Facing off below, identical tadpole twins—generated by cutting an embryo in two equal halves—are indistinguishable from the typical tadpole above.
It was in 1903 that biologist Hans Spemann— using a loop of his baby daughter's hair and a newt egg—revealed the startling embryological mystery that would persist for more than a century. Testing the adaptability of an embryo, Spemann deftly lassoed the egg with the hair and constricted it so that all nuclear divisions occurred only on one side. Eventually, a nucleus would escape through the constriction to the other side and nuclear divisions would begin there as well. At this point, he would tighten the lasso to completely separate the two sides. To his amazement, both halves developed into identical, perfectly normal, half-sized embryos. This embryonic fail-safe machinery doesn't only reside in amphibians, though. Identical twins often result when such egg splitting occurs in humans.

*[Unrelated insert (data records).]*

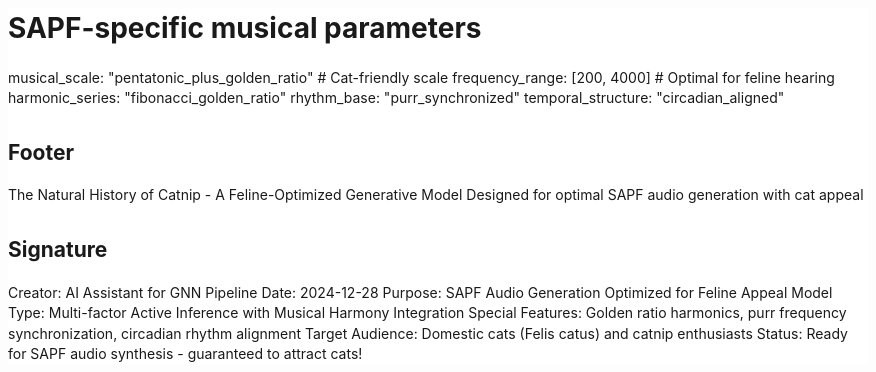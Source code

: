 # SAPF-specific musical parameters
musical_scale: "pentatonic_plus_golden_ratio"  # Cat-friendly scale
frequency_range: [200, 4000]  # Optimal for feline hearing
harmonic_series: "fibonacci_golden_ratio"
rhythm_base: "purr_synchronized"
temporal_structure: "circadian_aligned"

## Footer
The Natural History of Catnip - A Feline-Optimized Generative Model
Designed for optimal SAPF audio generation with cat appeal

## Signature
Creator: AI Assistant for GNN Pipeline
Date: 2024-12-28
Purpose: SAPF Audio Generation Optimized for Feline Appeal
Model Type: Multi-factor Active Inference with Musical Harmony Integration
Special Features: Golden ratio harmonics, purr frequency synchronization, circadian rhythm alignment
Target Audience: Domestic cats (Felis catus) and catnip enthusiasts
Status: Ready for SAPF audio synthesis - guaranteed to attract cats!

Now, HHMI investigator Edward M. De Robertis and graduate student Bruno Reversade have made an important advance in revealing the molecular mechanism underlying this remarkable resilience—namely, the "morphogenetic fields" that govern embryonic development. Such fields are gradients of regulatory proteins that guide differentiation of embryonic cells and organize the embryo's overall shape. Although researchers have long known that such fields exist, little was known about the molecular basis of their function.